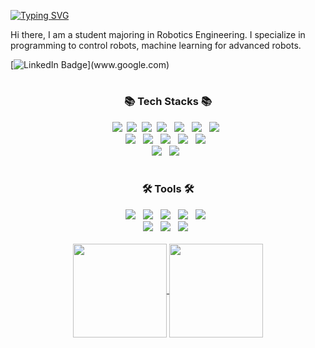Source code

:  [![Typing SVG](https://readme-typing-svg.demolab.com/?font=Sedan+SC&lines=Welcome+to+my+github+page+👋&color=000000&repeat=true&duration=3000&size=35&width=600&pause=10000)](https://git.io/typing-svg)

Hi there, I am a student majoring in Robotics Engineering. I specialize in programming to control robots, machine learning for advanced robots. <br>

[![LinkedIn Badge](https://img.shields.io/badge/LinkedIn-0077B5?style=for-the-badge&logo=linkedin&logoColor=white")](www.google.com)


#

<!--![header](https://capsule-render.vercel.app/api?type=slice&color=auto&height=120&section=header&animation=fadeIn&text=Robotics%20Engineering&fontSize=60)-->

<!--
<div align="left">
  <h3>Best At</h3>
  <img src="https://img.shields.io/badge/c++-00599C?style=for-the-badge&logo=c%2B%2B&logoColor=white" />&nbsp
  <img src="https://img.shields.io/badge/C-A8B9CC?style=for-the-badge&logo=C&logoColor=white" />&nbsp
  <img src="https://img.shields.io/badge/AVR-000000?style=for-the-badge&logo=Atmel&logoColor=white"/> &nbsp
  <img src="https://img.shields.io/badge/Excel VBA-269539?style=for-the-badge&logo=excel&logoColor=white"/> &nbsp
  <img src="https://img.shields.io/badge/PowerPoint VBA-cc0000?style=for-the-badge&logo=powerpoint&logoColor=white"/>

  <h3>Confident At</h3>
  <img src="https://img.shields.io/badge/python-3670A0?style=for-the-badge&logo=python&logoColor=ffdd54" />&nbsp
  <img src="https://img.shields.io/badge/java-007396?style=for-the-badge&logo=java&logoColor=white" /> &nbsp
  <img src="https://img.shields.io/badge/matlab-F05032?style=for-the-badge&logo=mathwork&logoColor=white" /> &nbsp
  <img src="https://img.shields.io/badge/VHDL-666666?style=for-the-badge&logo=vhdl&logoColor=white"/>

  <h3>Tried Once or More</h3>
  <img src="https://img.shields.io/badge/Android-3DDC84?style=for-the-badge&logo=Android&logoColor=white"/> &nbsp
  <img src="https://img.shields.io/badge/Verilog-111111?style=for-the-badge&logo=verilog&logoColor=white"/> &nbsp
  <img src="https://img.shields.io/badge/MS Access-990000?style=for-the-badge&logo=powerpoint&logoColor=white"/> &nbsp
</div>
-->

<h3 align="center">📚 Tech Stacks 📚</h3>

<div align="center">
  <img src="https://img.shields.io/badge/c++-00599C?style=for-the-badge&logo=c%2B%2B&logoColor=white" />&nbsp
  <img src="https://img.shields.io/badge/C-A8B9CC?style=for-the-badge&logo=C&logoColor=white" />&nbsp 
  <img src="https://img.shields.io/badge/python-3670A0?style=for-the-badge&logo=python&logoColor=ffdd54" />&nbsp
  <img src="https://img.shields.io/badge/java-007396?style=for-the-badge&logo=java&logoColor=white" /> &nbsp
  <img src="https://img.shields.io/badge/matlab-F05032?style=for-the-badge&logo=mathwork&logoColor=white" /> &nbsp  
  <img src="https://img.shields.io/badge/Android-3DDC84?style=for-the-badge&logo=Android&logoColor=white"/> &nbsp
  <img src="https://img.shields.io/badge/AVR-000000?style=for-the-badge&logo=Atmel&logoColor=white"/> &nbsp
  <br>
  <img src="https://img.shields.io/badge/VHDL-666666?style=for-the-badge&logo=vhdl&logoColor=white"/> &nbsp
  <img src="https://img.shields.io/badge/Verilog-111111?style=for-the-badge&logo=verilog&logoColor=white"/> &nbsp
  <img src="https://img.shields.io/badge/Excel VBA-269539?style=for-the-badge&logo=excel&logoColor=white"/> &nbsp
  <img src="https://img.shields.io/badge/PowerPoint VBA-cc0000?style=for-the-badge&logo=powerpoint&logoColor=white"/> &nbsp
  <img src="https://img.shields.io/badge/MS Access-990000?style=for-the-badge&logo=powerpoint&logoColor=white"/> &nbsp
  <br>
  <img src="https://img.shields.io/badge/Linux-FCC624?style=for-the-badge&logo=linux&logoColor=black"/> &nbsp
  <img src="https://img.shields.io/badge/ROS2-22314E?style=for-the-badge&logo=ros&logoColor=white"/> &nbsp
</div>

<br>

<h3 align="center">🛠️ Tools 🛠️</h3>
<div align="center">
  <img src="https://img.shields.io/badge/github-181717?style=for-the-badge&logo=github&logoColor=white"> &nbsp
  <img src="https://img.shields.io/badge/git-F05032?style=for-the-badge&logo=git&logoColor=white"> &nbsp
  <img src="https://img.shields.io/badge/Visual Studio-56347c?style=for-the-badge&logo=visualstudio&logoColor=white"> &nbsp
  <img src="https://img.shields.io/badge/Visual Studio Code-2396f3?style=for-the-badge&logo=visualstudiocode&logoColor=white"> &nbsp
  <img src="https://img.shields.io/badge/Jupyter Notebook-F37626?style=for-the-badge&logo=jupyter&logoColor=white"> &nbsp <br>
  <img src="https://img.shields.io/badge/Atmel Studio-ed1c40?style=for-the-badge&logo=atmelstudio&logoColor=white"> &nbsp
  <img src="https://img.shields.io/badge/Android Studio-3DDC84?style=for-the-badge&logo=androidstudio&logoColor=white"> &nbsp
  <img src="https://img.shields.io/badge/Notion-EEEEEE?style=for-the-badge&logo=notion&logoColor=black" /> &nbsp

</div>

<br>

<div align=center>
<a href="https://solved.ac/kijung553">
  <img height=150 align="center" src="http://mazassumnida.wtf/api/v2/generate_badge?boj=kijung553" />
</a>
<a href="https://github.com/mongshil553">
  <img height=150 align="center" src="https://github-readme-stats.vercel.app/api/top-langs?username=mongshil553&layout=compact&langs_count=8&border_color=888888&hide_border=true&theme=midnight-purple&card_width=320" />
</a>
</div>


<!--![Anurag's GitHub stats](https://github-readme-stats.vercel.app/apiusername=mongshil553&show_icons=true&theme=radical)-->

<!--
**mongshil553/mongshil553** is a ✨ _special_ ✨ repository because its `README.md` (this file) appears on your GitHub profile.

Here are some ideas to get you started:

- 🔭 I’m currently working on ...
- 🌱 I’m currently learning ...
- 👯 I’m looking to collaborate on ...
- 🤔 I’m looking for help with ...
- 💬 Ask me about ...
- 📫 How to reach me: ...
- 😄 Pronouns: ...
- ⚡ Fun fact: ...
-->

□ □ □ □ □ □ □

DIRECTIONS:
Look through the data above. Copy every line with the string "Robotics" in it.

EXERCISE RESPONSE:
Hi there, I am a student majoring in Robotics Engineering. I specialize in programming to control robots, machine learning for advanced robots. <br>
<!--![header](https://capsule-render.vercel.app/api?type=slice&color=auto&height=120&section=header&animation=fadeIn&text=Robotics%20Engineering&fontSize=60)-->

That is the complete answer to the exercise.